### [The task]
Of the material below, only the lines from the line containing "re-implement tuple parsing" down to the line containing "## Lazy evaluation" belong in the answer, written out exactly.

### [The records]

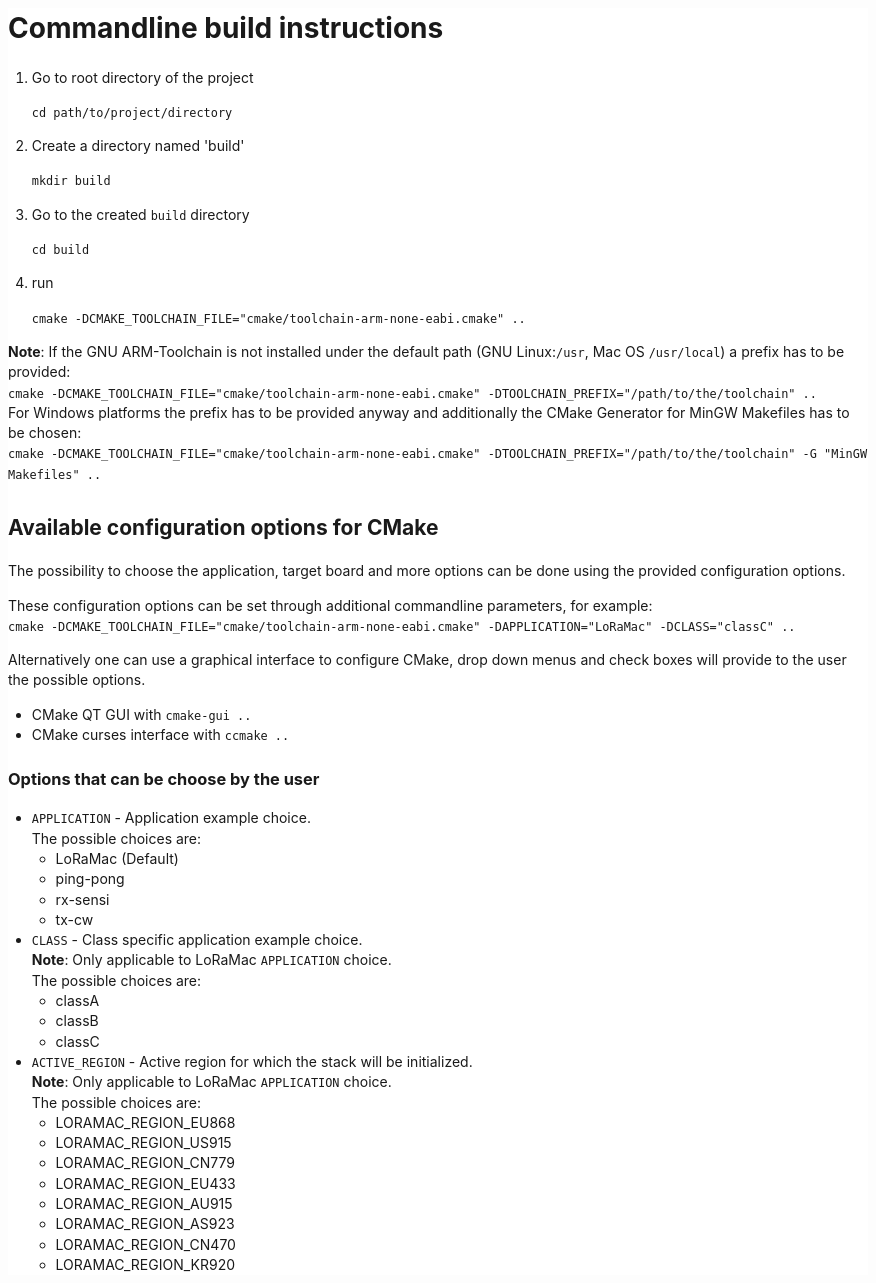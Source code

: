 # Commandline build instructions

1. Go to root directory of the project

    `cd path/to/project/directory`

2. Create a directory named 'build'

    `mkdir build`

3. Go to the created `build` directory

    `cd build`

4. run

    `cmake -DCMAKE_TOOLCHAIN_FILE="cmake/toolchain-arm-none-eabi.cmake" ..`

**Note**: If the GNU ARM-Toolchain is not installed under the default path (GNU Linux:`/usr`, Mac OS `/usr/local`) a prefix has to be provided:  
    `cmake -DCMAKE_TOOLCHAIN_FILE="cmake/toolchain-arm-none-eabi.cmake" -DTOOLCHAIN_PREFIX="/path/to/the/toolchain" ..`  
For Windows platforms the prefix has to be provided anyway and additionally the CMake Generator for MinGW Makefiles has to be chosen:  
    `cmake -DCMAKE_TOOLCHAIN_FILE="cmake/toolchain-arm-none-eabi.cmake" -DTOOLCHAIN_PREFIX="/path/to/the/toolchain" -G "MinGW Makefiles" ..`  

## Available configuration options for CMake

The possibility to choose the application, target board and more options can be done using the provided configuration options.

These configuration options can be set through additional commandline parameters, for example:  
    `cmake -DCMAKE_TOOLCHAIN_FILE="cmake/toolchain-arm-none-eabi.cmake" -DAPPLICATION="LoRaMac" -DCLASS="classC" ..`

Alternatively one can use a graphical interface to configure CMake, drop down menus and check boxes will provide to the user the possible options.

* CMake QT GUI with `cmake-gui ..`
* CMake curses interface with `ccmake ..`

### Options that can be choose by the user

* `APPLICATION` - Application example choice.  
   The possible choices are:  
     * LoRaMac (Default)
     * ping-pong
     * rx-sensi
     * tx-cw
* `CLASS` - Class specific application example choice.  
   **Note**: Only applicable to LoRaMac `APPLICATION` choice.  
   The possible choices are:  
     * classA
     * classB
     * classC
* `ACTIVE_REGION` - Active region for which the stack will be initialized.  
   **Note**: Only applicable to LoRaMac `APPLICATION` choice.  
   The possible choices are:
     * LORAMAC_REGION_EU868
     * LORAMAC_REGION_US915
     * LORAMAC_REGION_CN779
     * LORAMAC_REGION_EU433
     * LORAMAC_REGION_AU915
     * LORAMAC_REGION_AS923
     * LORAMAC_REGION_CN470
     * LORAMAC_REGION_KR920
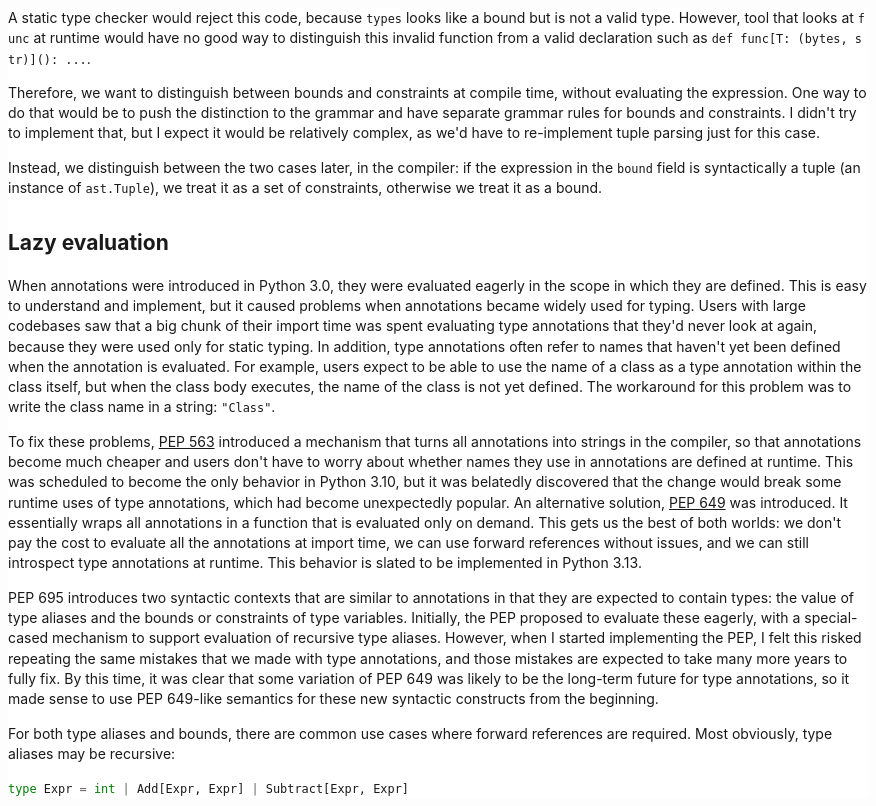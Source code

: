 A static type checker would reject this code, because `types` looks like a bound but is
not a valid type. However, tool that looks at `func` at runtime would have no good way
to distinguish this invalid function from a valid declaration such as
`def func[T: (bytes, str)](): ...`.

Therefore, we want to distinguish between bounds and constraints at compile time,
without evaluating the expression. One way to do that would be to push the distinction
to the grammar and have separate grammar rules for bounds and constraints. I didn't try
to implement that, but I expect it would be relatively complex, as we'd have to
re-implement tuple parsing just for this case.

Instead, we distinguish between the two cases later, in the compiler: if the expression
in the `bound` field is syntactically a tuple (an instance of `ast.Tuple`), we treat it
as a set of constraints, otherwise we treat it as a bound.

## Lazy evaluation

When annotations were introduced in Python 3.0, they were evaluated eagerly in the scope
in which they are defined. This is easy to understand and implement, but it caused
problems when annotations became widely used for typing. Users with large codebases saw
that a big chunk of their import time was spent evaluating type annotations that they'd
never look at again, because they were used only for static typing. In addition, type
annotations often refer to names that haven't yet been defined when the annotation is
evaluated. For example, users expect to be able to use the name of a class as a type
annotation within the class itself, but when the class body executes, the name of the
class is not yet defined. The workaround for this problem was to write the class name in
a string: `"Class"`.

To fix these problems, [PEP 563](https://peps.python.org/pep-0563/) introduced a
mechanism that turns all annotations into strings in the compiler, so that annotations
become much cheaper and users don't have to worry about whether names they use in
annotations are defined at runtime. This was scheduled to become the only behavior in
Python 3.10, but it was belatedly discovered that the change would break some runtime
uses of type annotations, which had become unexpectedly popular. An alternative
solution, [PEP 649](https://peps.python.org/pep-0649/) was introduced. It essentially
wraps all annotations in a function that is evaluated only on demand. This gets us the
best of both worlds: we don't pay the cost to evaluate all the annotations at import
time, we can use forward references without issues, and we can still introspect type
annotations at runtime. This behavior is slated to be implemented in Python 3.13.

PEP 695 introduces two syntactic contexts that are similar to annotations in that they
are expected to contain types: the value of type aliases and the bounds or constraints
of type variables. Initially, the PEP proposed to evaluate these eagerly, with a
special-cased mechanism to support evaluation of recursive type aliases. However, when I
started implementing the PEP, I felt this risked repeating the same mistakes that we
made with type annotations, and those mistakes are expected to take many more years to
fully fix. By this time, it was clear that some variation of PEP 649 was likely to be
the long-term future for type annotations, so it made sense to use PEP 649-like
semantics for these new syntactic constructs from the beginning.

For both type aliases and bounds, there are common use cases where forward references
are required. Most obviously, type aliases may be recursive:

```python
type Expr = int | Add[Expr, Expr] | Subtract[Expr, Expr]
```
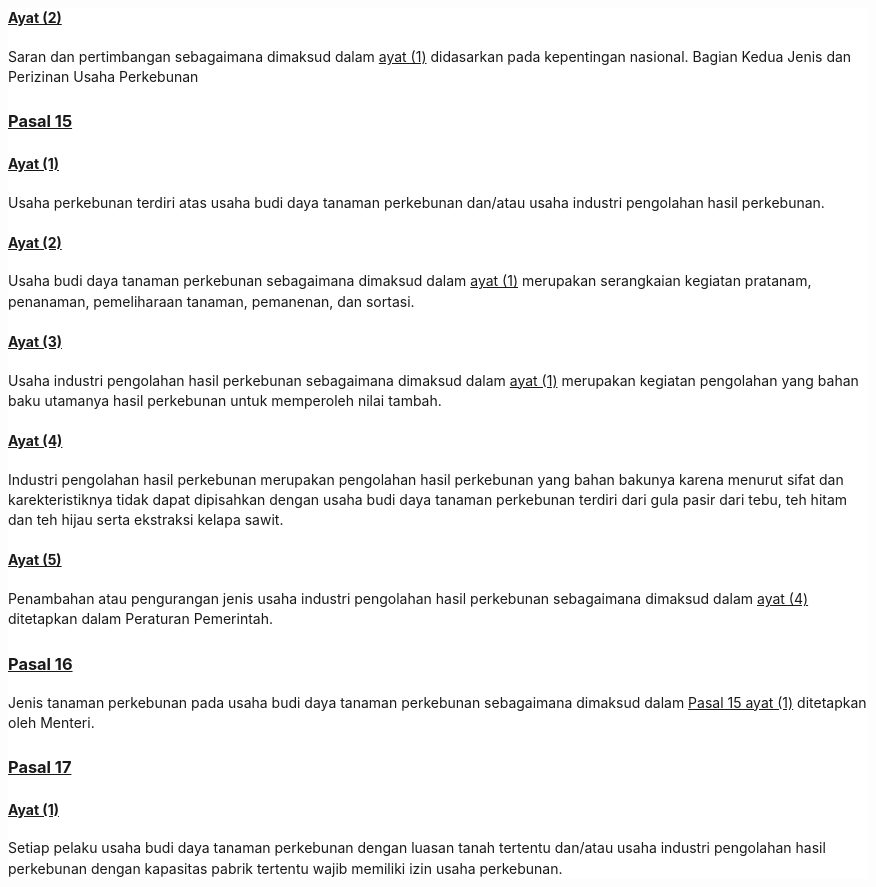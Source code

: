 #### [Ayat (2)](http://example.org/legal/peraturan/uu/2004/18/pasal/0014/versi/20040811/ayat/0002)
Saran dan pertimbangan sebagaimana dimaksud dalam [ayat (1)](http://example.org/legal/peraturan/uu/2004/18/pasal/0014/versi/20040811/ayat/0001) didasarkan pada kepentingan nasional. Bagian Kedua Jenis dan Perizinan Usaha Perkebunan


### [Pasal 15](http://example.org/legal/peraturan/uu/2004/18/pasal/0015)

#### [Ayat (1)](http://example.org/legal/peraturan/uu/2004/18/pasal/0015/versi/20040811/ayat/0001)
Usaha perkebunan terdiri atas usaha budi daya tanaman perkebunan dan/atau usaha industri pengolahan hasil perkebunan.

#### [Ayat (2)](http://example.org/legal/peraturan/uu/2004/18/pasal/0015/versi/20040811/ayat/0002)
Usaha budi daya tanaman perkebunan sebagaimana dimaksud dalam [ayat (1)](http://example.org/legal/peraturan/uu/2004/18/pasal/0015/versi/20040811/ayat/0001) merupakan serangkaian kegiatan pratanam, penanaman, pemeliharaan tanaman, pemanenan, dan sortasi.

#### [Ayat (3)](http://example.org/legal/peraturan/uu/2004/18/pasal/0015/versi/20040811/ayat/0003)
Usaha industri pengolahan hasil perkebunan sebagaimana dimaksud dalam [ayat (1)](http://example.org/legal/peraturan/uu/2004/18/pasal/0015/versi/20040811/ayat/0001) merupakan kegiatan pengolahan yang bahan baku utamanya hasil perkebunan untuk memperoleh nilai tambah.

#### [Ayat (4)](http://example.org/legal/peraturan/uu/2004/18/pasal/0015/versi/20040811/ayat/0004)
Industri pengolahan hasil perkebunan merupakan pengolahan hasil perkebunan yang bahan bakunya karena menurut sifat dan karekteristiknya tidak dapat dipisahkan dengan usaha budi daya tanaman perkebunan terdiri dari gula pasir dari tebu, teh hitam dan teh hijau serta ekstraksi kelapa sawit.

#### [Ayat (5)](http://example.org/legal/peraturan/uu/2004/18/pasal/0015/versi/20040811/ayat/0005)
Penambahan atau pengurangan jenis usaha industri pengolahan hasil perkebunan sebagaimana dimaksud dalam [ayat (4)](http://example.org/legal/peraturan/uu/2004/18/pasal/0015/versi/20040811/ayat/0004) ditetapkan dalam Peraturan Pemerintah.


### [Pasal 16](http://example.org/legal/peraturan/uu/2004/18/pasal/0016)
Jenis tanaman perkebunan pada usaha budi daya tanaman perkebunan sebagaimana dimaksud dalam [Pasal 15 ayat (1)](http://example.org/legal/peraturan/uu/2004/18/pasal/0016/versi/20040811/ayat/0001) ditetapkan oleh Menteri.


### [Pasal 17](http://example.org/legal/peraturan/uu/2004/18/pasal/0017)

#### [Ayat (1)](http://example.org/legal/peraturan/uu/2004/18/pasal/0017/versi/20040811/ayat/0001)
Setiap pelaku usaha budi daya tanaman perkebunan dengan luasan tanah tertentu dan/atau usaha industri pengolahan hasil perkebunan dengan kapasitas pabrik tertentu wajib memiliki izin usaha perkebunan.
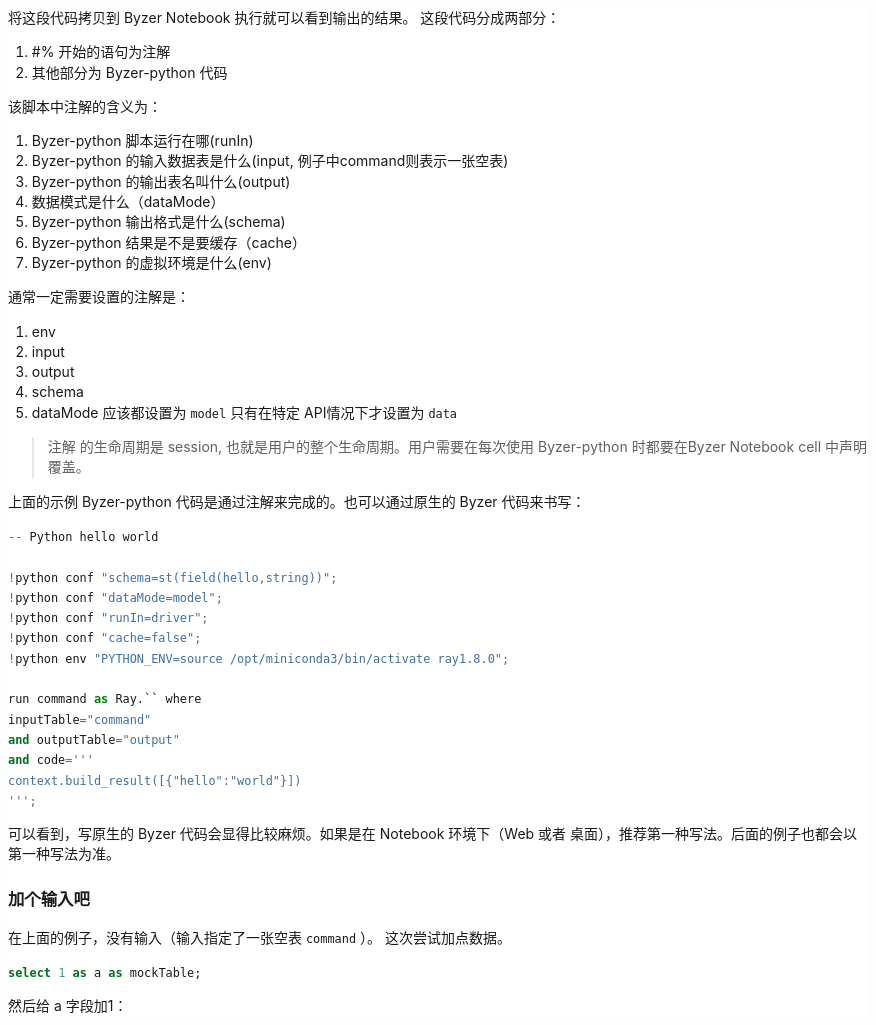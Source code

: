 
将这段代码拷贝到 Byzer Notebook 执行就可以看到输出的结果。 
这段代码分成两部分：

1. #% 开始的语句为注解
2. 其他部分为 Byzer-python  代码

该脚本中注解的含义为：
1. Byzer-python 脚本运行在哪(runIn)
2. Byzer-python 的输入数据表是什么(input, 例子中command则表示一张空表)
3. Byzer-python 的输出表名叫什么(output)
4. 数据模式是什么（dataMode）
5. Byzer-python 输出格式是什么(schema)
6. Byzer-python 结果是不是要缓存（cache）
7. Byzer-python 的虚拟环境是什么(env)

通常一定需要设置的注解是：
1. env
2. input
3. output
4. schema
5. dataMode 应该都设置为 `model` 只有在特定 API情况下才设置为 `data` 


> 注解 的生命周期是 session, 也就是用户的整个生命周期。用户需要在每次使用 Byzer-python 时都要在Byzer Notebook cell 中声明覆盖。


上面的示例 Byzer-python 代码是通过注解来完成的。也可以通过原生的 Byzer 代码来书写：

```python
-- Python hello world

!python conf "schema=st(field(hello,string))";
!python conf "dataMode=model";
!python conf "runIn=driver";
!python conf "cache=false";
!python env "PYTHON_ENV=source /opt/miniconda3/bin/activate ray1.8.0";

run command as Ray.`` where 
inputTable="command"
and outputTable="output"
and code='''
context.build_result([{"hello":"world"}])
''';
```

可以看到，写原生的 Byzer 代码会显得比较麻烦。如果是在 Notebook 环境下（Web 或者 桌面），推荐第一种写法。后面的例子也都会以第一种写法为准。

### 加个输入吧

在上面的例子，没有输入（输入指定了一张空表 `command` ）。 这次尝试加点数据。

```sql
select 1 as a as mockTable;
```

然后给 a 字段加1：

### [Answer section]
re-implement tuple parsing just for this case.

Instead, we distinguish between the two cases later, in the compiler: if the expression
in the `bound` field is syntactically a tuple (an instance of `ast.Tuple`), we treat it
as a set of constraints, otherwise we treat it as a bound.

## Lazy evaluation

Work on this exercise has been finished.